**Task requirements**.
Write the records out again without change. Leave the pictures behind.

**Provided data**.
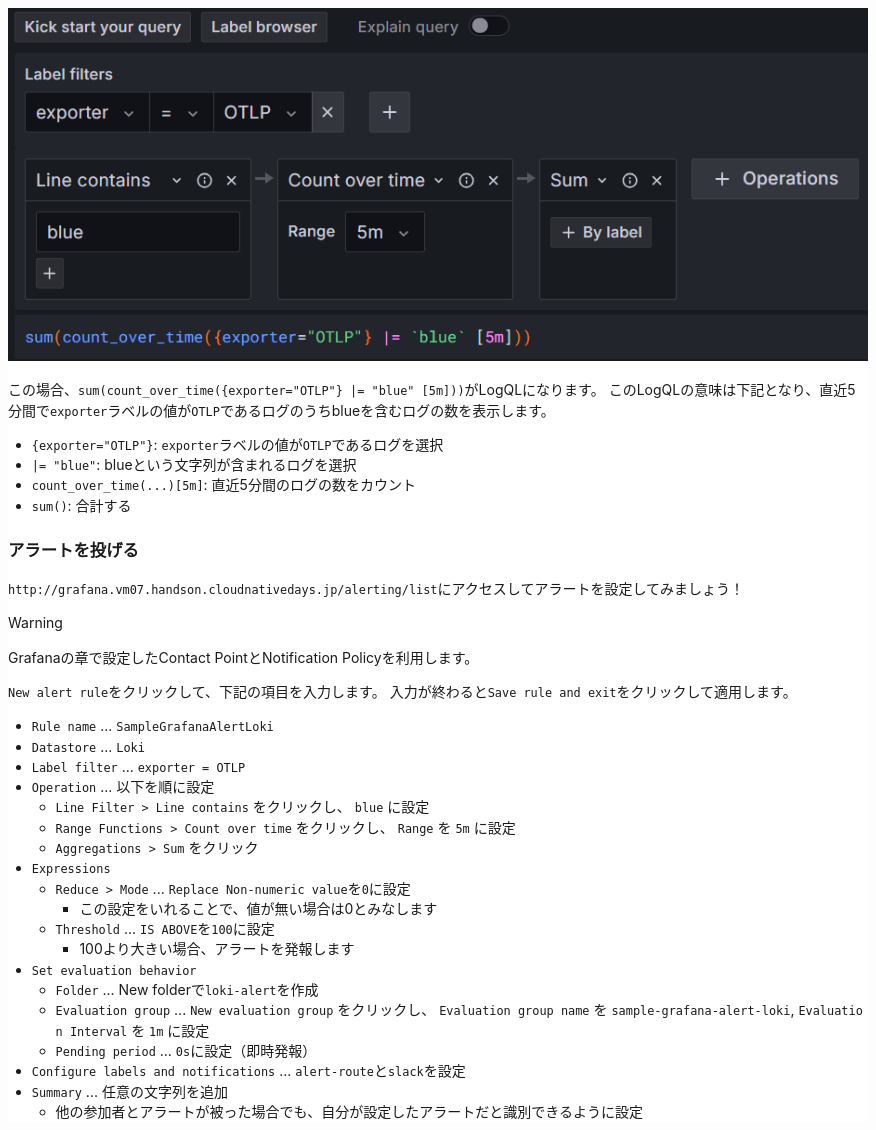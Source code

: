 ![](image/ch11_grafana_explore_kick_start_your_query_1.png)

この場合、`sum(count_over_time({exporter="OTLP"} |= "blue" [5m]))`がLogQLになります。
このLogQLの意味は下記となり、直近5分間で`exporter`ラベルの値が`OTLP`であるログのうちblueを含むログの数を表示します。

- `{exporter="OTLP"}`: `exporter`ラベルの値が`OTLP`であるログを選択
- `|= "blue"`: blueという文字列が含まれるログを選択
- `count_over_time(...)[5m]`: 直近5分間のログの数をカウント
- `sum()`: 合計する

### アラートを投げる

`http://grafana.vm07.handson.cloudnativedays.jp/alerting/list`にアクセスしてアラートを設定してみましょう！

> [!WARNING]
> Grafanaの章で設定したContact PointとNotification Policyを利用します。

`New alert rule`をクリックして、下記の項目を入力します。
入力が終わると`Save rule and exit`をクリックして適用します。

- `Rule name` ... `SampleGrafanaAlertLoki`
- `Datastore` ... `Loki`
- `Label filter` ... `exporter = OTLP`
- `Operation` ... 以下を順に設定
  - `Line Filter > Line contains` をクリックし、 `blue` に設定
  - `Range Functions > Count over time` をクリックし、 `Range` を `5m` に設定
  - `Aggregations > Sum` をクリック
- `Expressions`
  - `Reduce > Mode` ... `Replace Non-numeric value`を`0`に設定
    - この設定をいれることで、値が無い場合は0とみなします
  - `Threshold` ... `IS ABOVE`を`100`に設定
    - 100より大きい場合、アラートを発報します
- `Set evaluation behavior`
  - `Folder` ... New folderで`loki-alert`を作成
  - `Evaluation group` ... `New evaluation group` をクリックし、 `Evaluation group name` を `sample-grafana-alert-loki`, `Evaluation Interval` を `1m` に設定
  - `Pending period` ... `0s`に設定（即時発報）
- `Configure labels and notifications` ... `alert-route`と`slack`を設定
- `Summary` ... 任意の文字列を追加
  - 他の参加者とアラートが被った場合でも、自分が設定したアラートだと識別できるように設定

**Reply to the task**.
Source code

: ![](image/ch11_grafana_explore_kick_start_your_query_1.png)

この場合、`sum(count_over_time({exporter="OTLP"} |= "blue" [5m]))`がLogQLになります。
このLogQLの意味は下記となり、直近5分間で`exporter`ラベルの値が`OTLP`であるログのうちblueを含むログの数を表示します。

- `{exporter="OTLP"}`: `exporter`ラベルの値が`OTLP`であるログを選択
- `|= "blue"`: blueという文字列が含まれるログを選択
- `count_over_time(...)[5m]`: 直近5分間のログの数をカウント
- `sum()`: 合計する

### アラートを投げる

`http://grafana.vm07.handson.cloudnativedays.jp/alerting/list`にアクセスしてアラートを設定してみましょう！

> [!WARNING]
> Grafanaの章で設定したContact PointとNotification Policyを利用します。

`New alert rule`をクリックして、下記の項目を入力します。
入力が終わると`Save rule and exit`をクリックして適用します。

- `Rule name` ... `SampleGrafanaAlertLoki`
- `Datastore` ... `Loki`
- `Label filter` ... `exporter = OTLP`
- `Operation` ... 以下を順に設定
  - `Line Filter > Line contains` をクリックし、 `blue` に設定
  - `Range Functions > Count over time` をクリックし、 `Range` を `5m` に設定
  - `Aggregations > Sum` をクリック
- `Expressions`
  - `Reduce > Mode` ... `Replace Non-numeric value`を`0`に設定
    - この設定をいれることで、値が無い場合は0とみなします
  - `Threshold` ... `IS ABOVE`を`100`に設定
    - 100より大きい場合、アラートを発報します
- `Set evaluation behavior`
  - `Folder` ... New folderで`loki-alert`を作成
  - `Evaluation group` ... `New evaluation group` をクリックし、 `Evaluation group name` を `sample-grafana-alert-loki`, `Evaluation Interval` を `1m` に設定
  - `Pending period` ... `0s`に設定（即時発報）
- `Configure labels and notifications` ... `alert-route`と`slack`を設定
- `Summary` ... 任意の文字列を追加
  - 他の参加者とアラートが被った場合でも、自分が設定したアラートだと識別できるように設定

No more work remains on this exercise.